[[ THE DATA, beginning ]]
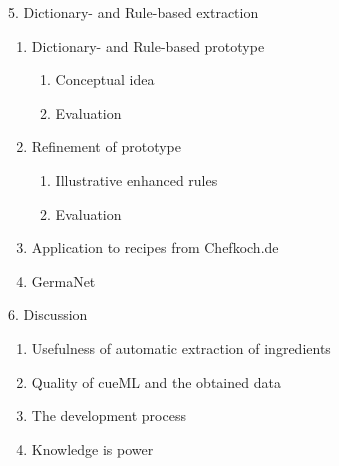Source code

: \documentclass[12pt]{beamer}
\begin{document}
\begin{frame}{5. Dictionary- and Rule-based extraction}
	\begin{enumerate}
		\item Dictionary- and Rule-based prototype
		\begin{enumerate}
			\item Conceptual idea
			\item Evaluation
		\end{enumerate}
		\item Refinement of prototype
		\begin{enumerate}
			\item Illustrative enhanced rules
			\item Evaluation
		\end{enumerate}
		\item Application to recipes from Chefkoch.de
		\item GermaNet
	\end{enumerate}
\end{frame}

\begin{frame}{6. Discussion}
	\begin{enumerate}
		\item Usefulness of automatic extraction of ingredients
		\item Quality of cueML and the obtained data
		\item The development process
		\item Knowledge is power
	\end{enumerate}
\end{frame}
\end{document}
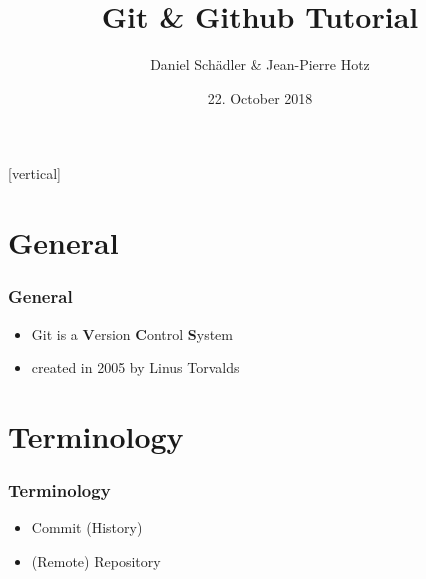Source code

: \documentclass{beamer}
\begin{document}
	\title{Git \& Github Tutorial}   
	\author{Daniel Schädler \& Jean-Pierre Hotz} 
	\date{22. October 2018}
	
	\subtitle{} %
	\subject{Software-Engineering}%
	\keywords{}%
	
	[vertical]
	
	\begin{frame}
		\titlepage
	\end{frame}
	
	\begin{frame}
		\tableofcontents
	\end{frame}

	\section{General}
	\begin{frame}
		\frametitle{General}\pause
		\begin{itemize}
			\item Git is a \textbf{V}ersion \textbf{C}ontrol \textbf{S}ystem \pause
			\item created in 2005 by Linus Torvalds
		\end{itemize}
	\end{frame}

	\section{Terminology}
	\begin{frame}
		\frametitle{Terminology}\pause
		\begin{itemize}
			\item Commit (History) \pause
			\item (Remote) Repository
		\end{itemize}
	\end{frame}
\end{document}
[[ THE DATA, end ]]
» REQUIRED WORK:
Copy out every line of the data exactly, leaving the images behind.

» COMPLETED EXERCISE:
Source code

: \documentclass[12pt]{beamer}
\begin{document}
\begin{frame}{5. Dictionary- and Rule-based extraction}
	\begin{enumerate}
		\item Dictionary- and Rule-based prototype
		\begin{enumerate}
			\item Conceptual idea
			\item Evaluation
		\end{enumerate}
		\item Refinement of prototype
		\begin{enumerate}
			\item Illustrative enhanced rules
			\item Evaluation
		\end{enumerate}
		\item Application to recipes from Chefkoch.de
		\item GermaNet
	\end{enumerate}
\end{frame}

\begin{frame}{6. Discussion}
	\begin{enumerate}
		\item Usefulness of automatic extraction of ingredients
		\item Quality of cueML and the obtained data
		\item The development process
		\item Knowledge is power
	\end{enumerate}
\end{frame}
\end{document}
Source code

: \documentclass{beamer}
\begin{document}
	\title{Git \& Github Tutorial}   
	\author{Daniel Schädler \& Jean-Pierre Hotz} 
	\date{22. October 2018}
	
	\subtitle{} %
	\subject{Software-Engineering}%
	\keywords{}%
	
	[vertical]
	
	\begin{frame}
		\titlepage
	\end{frame}
	
	\begin{frame}
		\tableofcontents
	\end{frame}

	\section{General}
	\begin{frame}
		\frametitle{General}\pause
		\begin{itemize}
			\item Git is a \textbf{V}ersion \textbf{C}ontrol \textbf{S}ystem \pause
			\item created in 2005 by Linus Torvalds
		\end{itemize}
	\end{frame}

	\section{Terminology}
	\begin{frame}
		\frametitle{Terminology}\pause
		\begin{itemize}
			\item Commit (History) \pause
			\item (Remote) Repository
		\end{itemize}
	\end{frame}
\end{document}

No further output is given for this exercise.